[Collected data]
•••
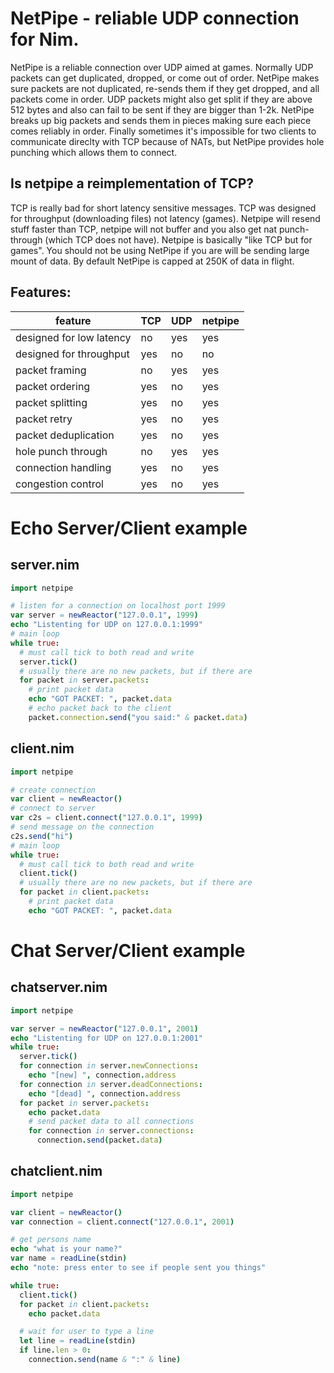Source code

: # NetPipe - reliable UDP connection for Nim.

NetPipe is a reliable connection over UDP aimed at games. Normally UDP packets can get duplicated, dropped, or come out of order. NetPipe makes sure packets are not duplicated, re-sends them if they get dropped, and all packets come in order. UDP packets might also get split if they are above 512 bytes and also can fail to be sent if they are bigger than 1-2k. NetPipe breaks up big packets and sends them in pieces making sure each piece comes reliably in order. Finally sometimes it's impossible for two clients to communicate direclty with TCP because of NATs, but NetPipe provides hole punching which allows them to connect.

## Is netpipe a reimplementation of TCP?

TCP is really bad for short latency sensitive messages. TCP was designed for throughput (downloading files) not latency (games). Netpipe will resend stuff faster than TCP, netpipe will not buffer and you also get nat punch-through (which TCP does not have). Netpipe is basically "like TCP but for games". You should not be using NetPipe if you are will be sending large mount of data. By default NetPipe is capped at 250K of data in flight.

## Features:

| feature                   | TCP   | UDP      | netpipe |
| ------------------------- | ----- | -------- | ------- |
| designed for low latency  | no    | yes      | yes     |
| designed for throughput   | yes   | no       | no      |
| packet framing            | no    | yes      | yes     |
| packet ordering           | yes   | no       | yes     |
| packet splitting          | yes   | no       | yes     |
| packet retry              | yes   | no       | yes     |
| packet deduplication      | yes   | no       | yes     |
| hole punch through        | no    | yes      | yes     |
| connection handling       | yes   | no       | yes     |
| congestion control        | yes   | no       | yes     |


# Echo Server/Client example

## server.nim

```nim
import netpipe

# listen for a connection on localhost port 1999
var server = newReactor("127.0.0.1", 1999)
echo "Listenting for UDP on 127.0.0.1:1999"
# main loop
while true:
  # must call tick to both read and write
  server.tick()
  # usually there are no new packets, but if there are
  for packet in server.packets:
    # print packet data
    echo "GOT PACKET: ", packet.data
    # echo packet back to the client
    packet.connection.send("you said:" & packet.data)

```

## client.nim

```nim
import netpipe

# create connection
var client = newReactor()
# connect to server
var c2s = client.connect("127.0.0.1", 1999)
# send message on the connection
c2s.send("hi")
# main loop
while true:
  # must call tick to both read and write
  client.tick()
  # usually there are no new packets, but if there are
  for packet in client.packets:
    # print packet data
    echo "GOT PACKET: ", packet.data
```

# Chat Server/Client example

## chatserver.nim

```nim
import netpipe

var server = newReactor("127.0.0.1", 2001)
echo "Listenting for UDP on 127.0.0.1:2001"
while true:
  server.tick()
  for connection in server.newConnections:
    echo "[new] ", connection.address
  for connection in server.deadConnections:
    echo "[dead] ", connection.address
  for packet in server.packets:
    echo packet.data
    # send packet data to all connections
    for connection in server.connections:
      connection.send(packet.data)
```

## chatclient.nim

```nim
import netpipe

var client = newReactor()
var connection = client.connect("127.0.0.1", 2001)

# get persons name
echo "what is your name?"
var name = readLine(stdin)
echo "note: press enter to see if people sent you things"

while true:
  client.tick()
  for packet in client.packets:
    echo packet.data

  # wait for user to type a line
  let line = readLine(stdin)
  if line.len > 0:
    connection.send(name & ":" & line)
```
•••
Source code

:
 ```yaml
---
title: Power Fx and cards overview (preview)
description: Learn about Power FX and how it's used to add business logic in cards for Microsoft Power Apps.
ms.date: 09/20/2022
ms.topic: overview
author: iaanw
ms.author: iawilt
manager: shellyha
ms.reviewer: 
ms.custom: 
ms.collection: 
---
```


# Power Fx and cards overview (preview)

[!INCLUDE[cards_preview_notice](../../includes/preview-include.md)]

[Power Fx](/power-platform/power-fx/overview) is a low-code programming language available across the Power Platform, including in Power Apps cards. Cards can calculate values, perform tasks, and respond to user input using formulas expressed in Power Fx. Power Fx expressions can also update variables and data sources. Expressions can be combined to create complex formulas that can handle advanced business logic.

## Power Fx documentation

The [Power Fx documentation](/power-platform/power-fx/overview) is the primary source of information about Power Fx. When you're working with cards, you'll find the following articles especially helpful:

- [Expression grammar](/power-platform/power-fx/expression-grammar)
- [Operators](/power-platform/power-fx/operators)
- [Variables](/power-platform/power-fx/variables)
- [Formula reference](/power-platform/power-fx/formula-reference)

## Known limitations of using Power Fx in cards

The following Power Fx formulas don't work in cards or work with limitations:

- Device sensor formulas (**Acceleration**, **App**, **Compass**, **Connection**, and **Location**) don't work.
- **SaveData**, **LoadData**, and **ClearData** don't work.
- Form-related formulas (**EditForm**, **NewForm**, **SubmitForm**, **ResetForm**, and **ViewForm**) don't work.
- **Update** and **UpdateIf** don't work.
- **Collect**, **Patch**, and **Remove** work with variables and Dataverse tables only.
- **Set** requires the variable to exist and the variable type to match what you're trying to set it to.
•••
AIM OF THE EXERCISE
How many lines in the records above contain the word "user"? Reply with the number alone.

RESPONSE
2